Unnamed: 0,listing_id,host_name,last_review
0,2595,Jennifer,2019-05-21
1,3831,LisaRoxanne,2019-07-05
2,5099,Chris,2019-06-22
3,5178,Shunichi,2019-06-24
4,5238,Ben,2019-06-09


In [44]:
csv_file2 = "./Resources/airbnb_price.csv"
price_df = pd.read_csv(csv_file2)
price_df.head()

# new data frame with split value columns
new_price_df = price_df["nbhood_full"].str.split(", ", n = 1, expand = True)
 
# making separate first name column from new data frame
price_df["borough"]= new_price_df[0]
 
# making separate last name column from new data frame
price_df["area"]= new_price_df[1]
 
# Dropping old Name columns
price_df.drop(columns =["nbhood_full"], inplace = True)
 
# Drop na value
price_df.dropna()

# Display df
price_df.head()

Unnamed: 0,listing_id,price,borough,area
0,2595,225 dollars,Manhattan,Midtown
1,3831,89 dollars,Brooklyn,Clinton Hill
2,5099,200 dollars,Manhattan,Murray Hill
3,5178,79 dollars,Manhattan,Hell's Kitchen
4,5238,150 dollars,Manhattan,Chinatown


In [45]:
csv_file3 = "./Resources/airbnb_room_type.csv"
type_df = pd.read_csv(csv_file3)
type_df.head()

Unnamed: 0,listing_id,description,room_type
0,2595,Skylit Midtown Castle,Entire home/apt
1,3831,Cozy Entire Floor of Brownstone,Entire home/apt
2,5099,Large Cozy 1 BR Apartment In Midtown East,Entire home/apt
3,5178,Large Furnished Room Near B'way,private room
4,5238,Cute & Cozy Lower East Side 1 bdrm,Entire home/apt


In [46]:
# Determine different Values in Column
type_df["room_type"].unique() 

array(['Entire home/apt', 'private room', 'Private room',
       'entire home/apt', 'PRIVATE ROOM', 'shared room',
       'ENTIRE HOME/APT', 'Shared room', 'SHARED ROOM'], dtype=object)

In [47]:
# Cleaning and Reducing Categories
# Define Dict with the key-value pair to remap.
conv = {
        'Entire home/apt':'Entire Home/Apt','entire home/apt':'Entire Home/Apt','ENTIRE HOME/APT':'Entire Home/Apt',
        'private room' : 'Private Room', 'PRIVATE ROOM' : 'Private Room', 'Private room' : 'Private Room',
        'shared room' : 'Shared Room', 'Shared room' : 'Shared Room', 'SHARED ROOM' : 'Shared Room'
       }
type_df_1=type_df.replace({"room_type": conv})

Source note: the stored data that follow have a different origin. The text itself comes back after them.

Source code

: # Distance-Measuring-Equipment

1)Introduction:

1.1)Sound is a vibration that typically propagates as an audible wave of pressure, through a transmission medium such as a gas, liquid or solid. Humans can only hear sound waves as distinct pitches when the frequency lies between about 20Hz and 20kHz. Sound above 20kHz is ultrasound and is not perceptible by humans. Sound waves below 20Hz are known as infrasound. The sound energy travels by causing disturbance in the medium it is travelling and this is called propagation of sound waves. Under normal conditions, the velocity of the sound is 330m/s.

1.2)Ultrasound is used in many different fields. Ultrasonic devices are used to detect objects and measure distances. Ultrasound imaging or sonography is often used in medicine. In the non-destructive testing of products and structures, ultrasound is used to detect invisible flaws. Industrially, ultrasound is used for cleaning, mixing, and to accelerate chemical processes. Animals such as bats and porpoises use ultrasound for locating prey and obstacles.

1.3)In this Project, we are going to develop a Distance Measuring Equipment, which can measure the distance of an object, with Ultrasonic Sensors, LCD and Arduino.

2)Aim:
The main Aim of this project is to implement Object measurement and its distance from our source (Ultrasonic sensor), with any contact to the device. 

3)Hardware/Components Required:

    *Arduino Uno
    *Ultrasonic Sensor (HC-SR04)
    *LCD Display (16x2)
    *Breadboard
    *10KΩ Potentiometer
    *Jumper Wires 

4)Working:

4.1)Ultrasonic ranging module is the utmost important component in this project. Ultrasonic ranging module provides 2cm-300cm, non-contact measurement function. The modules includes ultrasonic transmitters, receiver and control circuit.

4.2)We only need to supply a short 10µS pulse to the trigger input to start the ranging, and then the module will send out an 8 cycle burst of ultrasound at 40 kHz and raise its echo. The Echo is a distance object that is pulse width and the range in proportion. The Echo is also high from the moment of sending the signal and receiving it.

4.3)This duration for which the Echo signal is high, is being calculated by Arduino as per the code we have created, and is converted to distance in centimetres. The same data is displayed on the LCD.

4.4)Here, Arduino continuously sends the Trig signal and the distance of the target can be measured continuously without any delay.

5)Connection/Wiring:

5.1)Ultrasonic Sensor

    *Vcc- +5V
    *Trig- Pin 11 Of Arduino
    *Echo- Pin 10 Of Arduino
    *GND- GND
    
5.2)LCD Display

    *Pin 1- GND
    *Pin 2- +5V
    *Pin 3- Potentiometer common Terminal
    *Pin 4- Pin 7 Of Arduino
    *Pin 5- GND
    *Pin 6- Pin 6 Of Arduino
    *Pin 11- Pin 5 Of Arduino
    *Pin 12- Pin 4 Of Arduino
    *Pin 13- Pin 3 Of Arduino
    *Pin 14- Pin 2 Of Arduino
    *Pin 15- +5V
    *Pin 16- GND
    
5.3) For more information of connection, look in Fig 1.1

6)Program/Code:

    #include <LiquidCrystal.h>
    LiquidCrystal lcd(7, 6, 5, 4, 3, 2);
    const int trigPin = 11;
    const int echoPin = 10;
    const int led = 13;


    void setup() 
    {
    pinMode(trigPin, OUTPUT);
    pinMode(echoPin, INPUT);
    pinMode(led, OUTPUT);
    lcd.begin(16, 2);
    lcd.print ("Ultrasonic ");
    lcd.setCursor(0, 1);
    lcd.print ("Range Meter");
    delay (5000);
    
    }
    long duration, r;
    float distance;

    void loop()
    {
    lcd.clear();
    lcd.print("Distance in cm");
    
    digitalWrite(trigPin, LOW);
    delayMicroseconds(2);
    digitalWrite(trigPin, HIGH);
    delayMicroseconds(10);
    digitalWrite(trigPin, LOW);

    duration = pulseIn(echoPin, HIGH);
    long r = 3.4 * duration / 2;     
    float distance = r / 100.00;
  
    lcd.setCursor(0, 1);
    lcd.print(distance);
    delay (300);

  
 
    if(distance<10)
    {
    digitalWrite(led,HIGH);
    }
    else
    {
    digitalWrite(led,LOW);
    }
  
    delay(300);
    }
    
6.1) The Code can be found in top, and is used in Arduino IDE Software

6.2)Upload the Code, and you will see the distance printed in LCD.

type_df["room_type"].unique()

array(['Entire home/apt', 'private room', 'Private room',
       'entire home/apt', 'PRIVATE ROOM', 'shared room',
       'ENTIRE HOME/APT', 'Shared room', 'SHARED ROOM'], dtype=object)

In [48]:
# Drop na values
type_df_1.dropna()

# Display df 
type_df_1.head()

Unnamed: 0,listing_id,description,room_type
0,2595,Skylit Midtown Castle,Entire Home/Apt
1,3831,Cozy Entire Floor of Brownstone,Entire Home/Apt
2,5099,Large Cozy 1 BR Apartment In Midtown East,Entire Home/Apt
3,5178,Large Furnished Room Near B'way,Private Room
4,5238,Cute & Cozy Lower East Side 1 bdrm,Entire Home/Apt


In [50]:
protocol = 'postgresql'
username = 'postgres'
password = 'password'
host = 'localhost'
port = 5432            
database_name = 'Airbnb_db'
rds_connection_string = f'{protocol}://{username}:{password}@{host}:{port}/{database_name}'
engine = create_engine(rds_connection_string)

In [51]:
engine.table_names()

  engine.table_names()


['airbnb_price', 'airbnb_review', 'airbnb_room_type', 'properties']